Заговорили со всех сторон:

- Закрой хайло, шалава!

- Двинь ее покрепше из избы, дядя Яков.

- Что же это такое, господи? Какие бесстрашные!

- А што? Хоть сдуру, а, пожалуй, правду сказала: встал бы, коль смерть не берет.

- Ты прямо, мил человек, скажи: будешь помирать аль отдумал?

- Савелий, а ты помолись пошибче! Заждался народ.

- Рассердись, да помри, Магара! Чего ж ты?

Мокеиха зло, не по-старушечьи звонко крикнула:

- Это Вирка народ всколгошила. Блудня окаянная! Святой человечий час и тот испакостила! Уберите ее, старики!

Но смех и разговоры все гуще, вольней по рядам. И откликом с улицы мальчишки озабоченный голос:

- Васька-а! Он се не помират! Айда, еще в чушки играть!

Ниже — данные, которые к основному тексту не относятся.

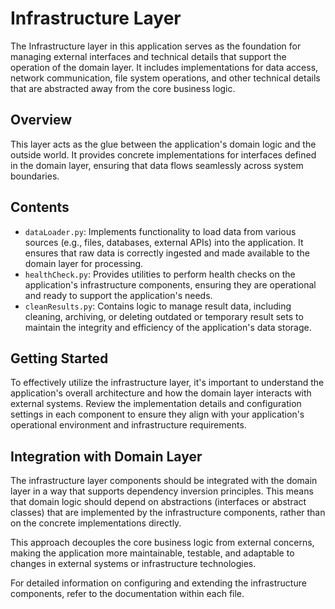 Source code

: # Infrastructure Layer

The Infrastructure layer in this application serves as the foundation for managing external interfaces and technical details that support the operation of the domain layer. It includes implementations for data access, network communication, file system operations, and other technical details that are abstracted away from the core business logic.

## Overview

This layer acts as the glue between the application's domain logic and the outside world. It provides concrete implementations for interfaces defined in the domain layer, ensuring that data flows seamlessly across system boundaries.

## Contents

- `dataLoader.py`: Implements functionality to load data from various sources (e.g., files, databases, external APIs) into the application. It ensures that raw data is correctly ingested and made available to the domain layer for processing.
- `healthCheck.py`: Provides utilities to perform health checks on the application's infrastructure components, ensuring they are operational and ready to support the application's needs.
- `cleanResults.py`: Contains logic to manage result data, including cleaning, archiving, or deleting outdated or temporary result sets to maintain the integrity and efficiency of the application's data storage.

## Getting Started

To effectively utilize the infrastructure layer, it's important to understand the application's overall architecture and how the domain layer interacts with external systems. Review the implementation details and configuration settings in each component to ensure they align with your application's operational environment and infrastructure requirements.

## Integration with Domain Layer

The infrastructure layer components should be integrated with the domain layer in a way that supports dependency inversion principles. This means that domain logic should depend on abstractions (interfaces or abstract classes) that are implemented by the infrastructure components, rather than on the concrete implementations directly.

This approach decouples the core business logic from external concerns, making the application more maintainable, testable, and adaptable to changes in external systems or infrastructure technologies.

For detailed information on configuring and extending the infrastructure components, refer to the documentation within each file.

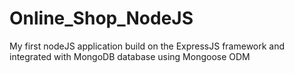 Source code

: # Online_Shop_NodeJS
My first nodeJS application build on the ExpressJS framework and integrated with MongoDB database using Mongoose ODM

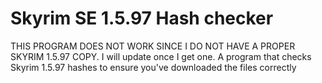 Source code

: # Skyrim SE 1.5.97 Hash checker

THIS PROGRAM DOES NOT WORK SINCE I DO NOT HAVE A PROPER SKYRIM 1.5.97 COPY. I will update once I get one.
A program that checks Skyrim 1.5.97 hashes to ensure you've downloaded the files correctly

Старуха Магары от стыда совсем съежилась. Дрожащими руками платок на голове все поправляла, чтоб лицо закрыть.

- Страм... Чистый страм! Сам обмишулился и народ обманул. Что-й-та теперь будет? Что будет, коль не помрет?

И жалко мужа было, и зло за сердце брало. Тужился в угодники выйти, дак выходил бы в настоящие, а то на смех на один! Заплакала и закрыла фартуком лицо.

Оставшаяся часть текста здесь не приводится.